RECORDS FOR THE EXERCISE: Begin
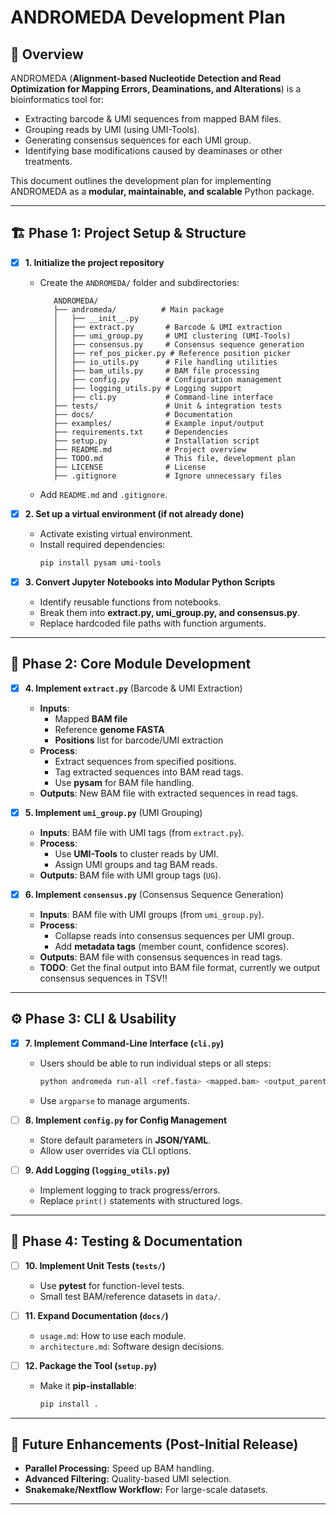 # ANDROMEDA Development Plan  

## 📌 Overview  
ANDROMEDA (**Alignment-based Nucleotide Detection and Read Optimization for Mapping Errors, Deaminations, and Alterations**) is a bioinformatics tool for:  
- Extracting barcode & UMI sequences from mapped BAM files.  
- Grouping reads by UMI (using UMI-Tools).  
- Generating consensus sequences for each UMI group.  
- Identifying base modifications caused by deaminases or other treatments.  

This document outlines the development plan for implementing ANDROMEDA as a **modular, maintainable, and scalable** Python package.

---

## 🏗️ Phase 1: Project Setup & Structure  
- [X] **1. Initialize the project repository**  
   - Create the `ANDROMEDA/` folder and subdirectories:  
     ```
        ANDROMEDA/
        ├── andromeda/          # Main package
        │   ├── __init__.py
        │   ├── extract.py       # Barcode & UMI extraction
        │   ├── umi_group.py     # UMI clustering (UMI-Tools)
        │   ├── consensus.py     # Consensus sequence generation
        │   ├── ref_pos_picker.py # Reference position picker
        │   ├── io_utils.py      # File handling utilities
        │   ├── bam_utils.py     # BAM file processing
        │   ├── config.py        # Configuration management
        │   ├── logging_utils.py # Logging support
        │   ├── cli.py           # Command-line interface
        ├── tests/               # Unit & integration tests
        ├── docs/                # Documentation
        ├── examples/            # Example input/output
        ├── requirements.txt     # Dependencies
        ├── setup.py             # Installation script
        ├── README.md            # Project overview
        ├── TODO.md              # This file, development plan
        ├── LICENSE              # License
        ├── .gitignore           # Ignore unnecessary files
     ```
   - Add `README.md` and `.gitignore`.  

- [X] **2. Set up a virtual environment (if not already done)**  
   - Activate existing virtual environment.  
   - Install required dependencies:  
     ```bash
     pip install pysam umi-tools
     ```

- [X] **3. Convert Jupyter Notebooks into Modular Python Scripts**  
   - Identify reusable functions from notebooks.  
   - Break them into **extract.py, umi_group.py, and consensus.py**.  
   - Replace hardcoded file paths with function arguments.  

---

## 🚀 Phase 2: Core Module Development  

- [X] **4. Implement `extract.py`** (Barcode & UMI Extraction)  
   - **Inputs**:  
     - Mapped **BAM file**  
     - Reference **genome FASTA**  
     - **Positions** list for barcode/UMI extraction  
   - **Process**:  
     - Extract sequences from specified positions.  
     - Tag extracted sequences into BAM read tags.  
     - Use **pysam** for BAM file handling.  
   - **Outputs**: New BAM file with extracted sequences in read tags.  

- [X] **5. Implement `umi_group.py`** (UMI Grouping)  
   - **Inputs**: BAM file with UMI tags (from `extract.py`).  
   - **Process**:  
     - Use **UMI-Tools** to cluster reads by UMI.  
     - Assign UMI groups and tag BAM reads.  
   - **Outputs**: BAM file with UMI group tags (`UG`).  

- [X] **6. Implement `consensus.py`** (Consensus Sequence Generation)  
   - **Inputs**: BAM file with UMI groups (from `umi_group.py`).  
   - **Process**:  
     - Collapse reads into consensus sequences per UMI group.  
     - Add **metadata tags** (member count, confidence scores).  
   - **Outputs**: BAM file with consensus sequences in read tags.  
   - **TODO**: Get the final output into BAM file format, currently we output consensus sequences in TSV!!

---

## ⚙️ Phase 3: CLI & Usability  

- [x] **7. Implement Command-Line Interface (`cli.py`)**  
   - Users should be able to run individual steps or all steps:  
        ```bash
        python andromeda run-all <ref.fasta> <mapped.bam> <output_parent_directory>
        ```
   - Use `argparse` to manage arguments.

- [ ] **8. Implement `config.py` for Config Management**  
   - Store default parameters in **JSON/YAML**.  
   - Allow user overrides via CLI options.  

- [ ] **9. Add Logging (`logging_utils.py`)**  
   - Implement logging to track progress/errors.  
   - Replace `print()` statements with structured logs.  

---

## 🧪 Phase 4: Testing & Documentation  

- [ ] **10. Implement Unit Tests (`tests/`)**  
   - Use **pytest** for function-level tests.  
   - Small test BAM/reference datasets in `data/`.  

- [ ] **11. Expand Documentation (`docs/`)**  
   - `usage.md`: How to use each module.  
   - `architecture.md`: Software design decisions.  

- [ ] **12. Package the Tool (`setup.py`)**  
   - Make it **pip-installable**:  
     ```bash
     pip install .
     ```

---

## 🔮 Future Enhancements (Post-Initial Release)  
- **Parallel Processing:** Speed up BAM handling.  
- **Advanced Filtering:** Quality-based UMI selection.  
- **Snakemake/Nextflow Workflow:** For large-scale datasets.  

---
RECORDS FOR THE EXERCISE: End
The answer must be the entries above, printed exactly, with no pictures.

 # ANDROMEDA Development Plan  

## 📌 Overview  
ANDROMEDA (**Alignment-based Nucleotide Detection and Read Optimization for Mapping Errors, Deaminations, and Alterations**) is a bioinformatics tool for:  
- Extracting barcode & UMI sequences from mapped BAM files.  
- Grouping reads by UMI (using UMI-Tools).  
- Generating consensus sequences for each UMI group.  
- Identifying base modifications caused by deaminases or other treatments.  

This document outlines the development plan for implementing ANDROMEDA as a **modular, maintainable, and scalable** Python package.

---

## 🏗️ Phase 1: Project Setup & Structure  
- [X] **1. Initialize the project repository**  
   - Create the `ANDROMEDA/` folder and subdirectories:  
     ```
        ANDROMEDA/
        ├── andromeda/          # Main package
        │   ├── __init__.py
        │   ├── extract.py       # Barcode & UMI extraction
        │   ├── umi_group.py     # UMI clustering (UMI-Tools)
        │   ├── consensus.py     # Consensus sequence generation
        │   ├── ref_pos_picker.py # Reference position picker
        │   ├── io_utils.py      # File handling utilities
        │   ├── bam_utils.py     # BAM file processing
        │   ├── config.py        # Configuration management
        │   ├── logging_utils.py # Logging support
        │   ├── cli.py           # Command-line interface
        ├── tests/               # Unit & integration tests
        ├── docs/                # Documentation
        ├── examples/            # Example input/output
        ├── requirements.txt     # Dependencies
        ├── setup.py             # Installation script
        ├── README.md            # Project overview
        ├── TODO.md              # This file, development plan
        ├── LICENSE              # License
        ├── .gitignore           # Ignore unnecessary files
     ```
   - Add `README.md` and `.gitignore`.  

- [X] **2. Set up a virtual environment (if not already done)**  
   - Activate existing virtual environment.  
   - Install required dependencies:  
     ```bash
     pip install pysam umi-tools
     ```

- [X] **3. Convert Jupyter Notebooks into Modular Python Scripts**  
   - Identify reusable functions from notebooks.  
   - Break them into **extract.py, umi_group.py, and consensus.py**.  
   - Replace hardcoded file paths with function arguments.  

---

## 🚀 Phase 2: Core Module Development  

- [X] **4. Implement `extract.py`** (Barcode & UMI Extraction)  
   - **Inputs**:  
     - Mapped **BAM file**  
     - Reference **genome FASTA**  
     - **Positions** list for barcode/UMI extraction  
   - **Process**:  
     - Extract sequences from specified positions.  
     - Tag extracted sequences into BAM read tags.  
     - Use **pysam** for BAM file handling.  
   - **Outputs**: New BAM file with extracted sequences in read tags.  

- [X] **5. Implement `umi_group.py`** (UMI Grouping)  
   - **Inputs**: BAM file with UMI tags (from `extract.py`).  
   - **Process**:  
     - Use **UMI-Tools** to cluster reads by UMI.  
     - Assign UMI groups and tag BAM reads.  
   - **Outputs**: BAM file with UMI group tags (`UG`).  

- [X] **6. Implement `consensus.py`** (Consensus Sequence Generation)  
   - **Inputs**: BAM file with UMI groups (from `umi_group.py`).  
   - **Process**:  
     - Collapse reads into consensus sequences per UMI group.  
     - Add **metadata tags** (member count, confidence scores).  
   - **Outputs**: BAM file with consensus sequences in read tags.  
   - **TODO**: Get the final output into BAM file format, currently we output consensus sequences in TSV!!

---

## ⚙️ Phase 3: CLI & Usability  

- [x] **7. Implement Command-Line Interface (`cli.py`)**  
   - Users should be able to run individual steps or all steps:  
        ```bash
        python andromeda run-all <ref.fasta> <mapped.bam> <output_parent_directory>
        ```
   - Use `argparse` to manage arguments.

- [ ] **8. Implement `config.py` for Config Management**  
   - Store default parameters in **JSON/YAML**.  
   - Allow user overrides via CLI options.  

- [ ] **9. Add Logging (`logging_utils.py`)**  
   - Implement logging to track progress/errors.  
   - Replace `print()` statements with structured logs.  

---

## 🧪 Phase 4: Testing & Documentation  

- [ ] **10. Implement Unit Tests (`tests/`)**  
   - Use **pytest** for function-level tests.  
   - Small test BAM/reference datasets in `data/`.  

- [ ] **11. Expand Documentation (`docs/`)**  
   - `usage.md`: How to use each module.  
   - `architecture.md`: Software design decisions.  

- [ ] **12. Package the Tool (`setup.py`)**  
   - Make it **pip-installable**:  
     ```bash
     pip install .
     ```

---

## 🔮 Future Enhancements (Post-Initial Release)  
- **Parallel Processing:** Speed up BAM handling.  
- **Advanced Filtering:** Quality-based UMI selection.  
- **Snakemake/Nextflow Workflow:** For large-scale datasets.  

---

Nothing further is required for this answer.